Kupować buty wykonane z naturalnych, oddychających materiałów, a już na pewno nie chodzić w sezonie ciepłym w zabudowanych butach wykonanych z tworzyw sztucznych.
Zainwestować w preparat który zlikwiduje pocenie się stóp. Zmiana obuwia coś tam da, ale problem i tak pozostanie.
Ale jaki preparat?
Te preparaty wuja daja, maskuja na chwile smrod.
Wypranie w pralce butow pomaga, ale po prostu nos dobre skarpetki i zmieniaj je czesto.
Dobre skarpetki masz na myśli jakieś przeciwpotowe?
Dobre sa skarpetki z welny Merino. Przetestowalem i mimo ze drogie, warto kupic.
Prawde mowiac, od tamtej pory cala bielizne termoaktywna kupilem z welny Merino. Dla mnie to dziala.
Bawełniane skarpetki. Nie muszą być grube, tylko żeby były. Ale nie takie znoszone, powycierane. Serio, bez kitu.
Syp sobie nogi zasypką z talkiem i powinno pomóc. Stopy będą się mniej pociły i zapach nie będzie tak intensywny. Do tego dobre skarpetki bawełniane i powinno być lepiej. No i buty z odpowiednich materiałów. Z ciekawości powąchałem sobie dwu letnie buty z wojasa za kilkaset zł i one nadal pachną skórą. Te z tworzyw sztucznych za kilkadziesiąt zł na pewno by śmierdziały.
Spróbuję te skarpetki z bawełny. Dzięki za odpowiedzi.
Ten spray z Deichmanna daje rade ->
Oo, VirtualManiac wrócił.
A wracając do tematu, zmieniaj codziennie skarpetki, a nie po tygodniu, to działa!

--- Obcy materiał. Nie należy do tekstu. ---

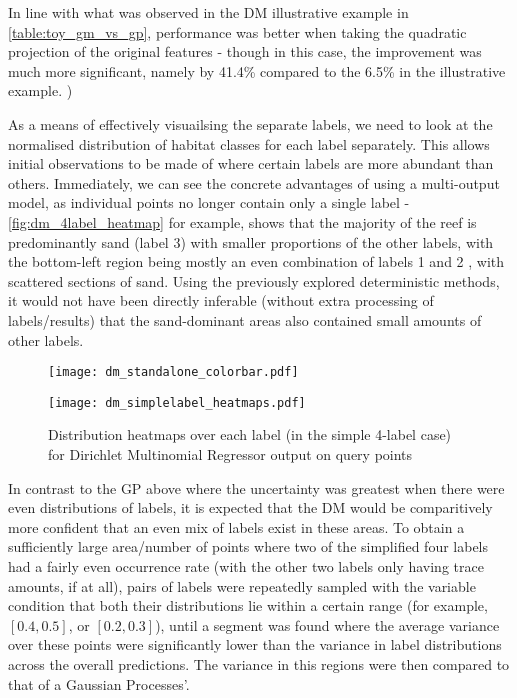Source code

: In line with what was observed in the DM illustrative example in \autoref{table:toy_gm_vs_gp}, performance was better when taking the quadratic projection of the original features - though in this case, the improvement was much more significant, namely by 41.4\% compared to the 6.5\% in the illustrative example. )

As a means of effectively visuailsing the separate labels, we need to look at the normalised distribution of habitat classes for each label separately. This allows initial observations to be made of where certain labels are more abundant than others. Immediately, we can see the concrete advantages of using a multi-output model, as individual points no longer contain only a single label - \autoref{fig:dm_4label_heatmap} for example, shows that the majority of the reef is predominantly sand (label 3) with smaller proportions of the other labels, with the bottom-left region being mostly an even combination of labels 1 and 2 , with scattered sections of sand. Using the previously explored deterministic methods, it would not have been directly inferable (without extra processing of labels/results) that the sand-dominant areas also contained small amounts of other labels.


\begin{figure}[H]
    \begin{minipage}{\linewidth}
        \centerline{\texttt{[image: dm\_standalone\_colorbar.pdf]}}
        \centerline{\texttt{[image: dm\_simplelabel\_heatmaps.pdf]}}
        \caption{Distribution heatmaps over each label (in the simple 4-label case) for Dirichlet Multinomial Regressor output on query points}
        \label{fig:dm_4label_heatmap}
    \end{minipage}
    \hfill
\end{figure}

In contrast to the GP above where the uncertainty was greatest when there were even distributions of labels, it is expected that the DM would be comparitively more confident that an even mix of labels exist in these areas. To obtain a sufficiently large area/number of points where two of the simplified four labels had a fairly even occurrence rate (with the other two labels only having trace amounts, if at all), pairs of labels were repeatedly sampled with the variable condition that both their distributions lie within a certain range (for example, $[0.4, 0.5]$, or $[0.2, 0.3]$), until a segment was found where the average variance over these points were significantly lower than the variance in label distributions across the overall predictions. The variance in this regions were then compared to that of a Gaussian Processes'.

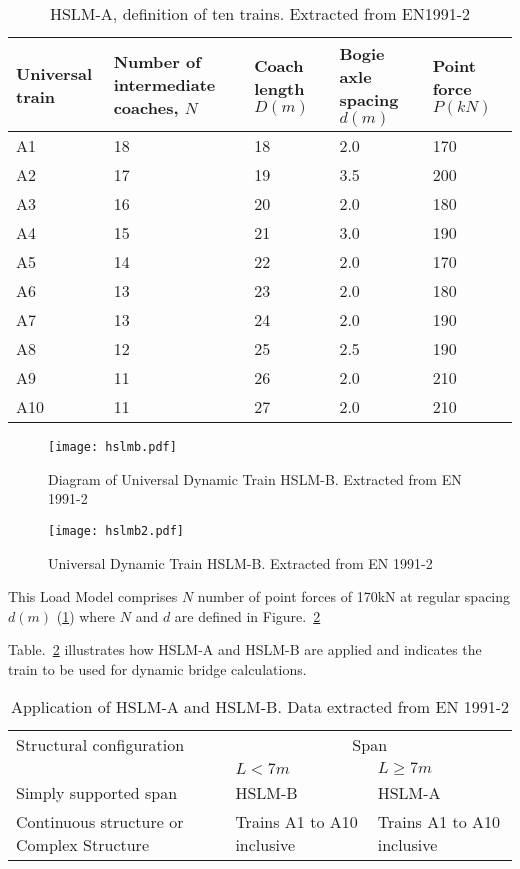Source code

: \begin{table}[h]\footnotesize
	\centering
	\begin{tabular}{p{2cm}p{2cm}p{2cm}p{2cm}p{2cm}}
		\hline
		Universal train & Number of intermediate coaches, $ N $ & Coach length $ D(m) $ & Bogie axle spacing $ d (m) $ & Point force $ P (kN) $ \\
		\hline
		A1 & 18 & 18 & 2.0 & 170 \\
		A2 & 17 & 19 & 3.5 & 200 \\
		A3 & 16 & 20 & 2.0 & 180 \\
		A4 & 15 & 21 & 3.0 & 190 \\
		A5 & 14 & 22 & 2.0 & 170 \\
		A6 & 13 & 23 & 2.0 & 180 \\
		A7 & 13 & 24 & 2.0 & 190 \\
		A8 & 12 & 25 & 2.5 & 190 \\
		A9 & 11 & 26 & 2.0 & 210 \\
		A10 & 11 & 27 & 2.0 & 210 \\			
		\hline		
	\end{tabular}
	\caption{HSLM-A, definition of ten trains. Extracted from EN1991-2\cite{EC12}}
	\label{tab:hslma}
\end{table}

\begin{figure}[h]
	\centering
	\texttt{[image: hslmb.pdf]}
	\caption{Diagram of Universal Dynamic Train HSLM-B. Extracted from EN 1991-2\cite{EC12}}
	\label{fig:hslmbdiagram}
\end{figure}

\begin{figure}[h]
	\centering
	\texttt{[image: hslmb2.pdf]}
	\caption{Universal Dynamic Train HSLM-B. Extracted from EN 1991-2\cite{EC12}}
	\label{fig:hslmbtable}
\end{figure}

This Load Model comprises $ N $ number of point forces of 170kN at regular spacing $ d(m) $ (\ref{fig:hslmbdiagram}) where $ N $ and $ d $ are defined in Figure.~\ref{fig:hslmbtable}

Table.~\ref{hslmapplication} illustrates how HSLM-A and HSLM-B are applied and indicates the train to be used for dynamic bridge calculations.

\begin{table}[h] \scriptsize
	\begin{tabular}{lll}
		\hline
		Structural configuration & \multicolumn{2}{c}{Span} \\
		& $ L<7m $ & $ L\geq 7m $ \\
		\hline
		Simply supported span & HSLM-B & HSLM-A \\
		Continuous structure or Complex Structure & Trains A1 to A10 inclusive & Trains A1 to A10 inclusive\\
	\end{tabular}
	\caption{Application of HSLM-A and HSLM-B. Data extracted from EN 1991-2\cite{EC12}}
	\label{hslmapplication}
\end{table}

Spray odświeżający z Ecco. Działa rewelacyjnie. Poza tym patrz post [2]. Do tego skarpetki z mała ilością tworzyw sztucznych, najlepiej cienkie. No i o myciu nóg też pewnie ktoś już napisał :P
To nie kupuj skarpet u Wietnamczyków!
Patrz pan co te żółtki, patrz pan jaka perfidia :D
Nie dość, że gumki a i zero bawełny.
Tak serio, to najlepiej wybierać skarpety gdzie jest jak najwięcej bawełny w "składzie".
I jak wyżej, mycie stóp.
U mnie, zmiana skarpet do butów roboczych zrobiła robotę i żadne spraje nie były już potrzebne.
Wiadomo, że myję stopy i zakładam świeże skarpetki. Teraz ciepło się zrobiło to bardziej mi się pocą nogi ale nie jak wyjdę gdzieś na trochę tylko np. jak na kilka godzin pochodzę po terenach górskich albo bieganie.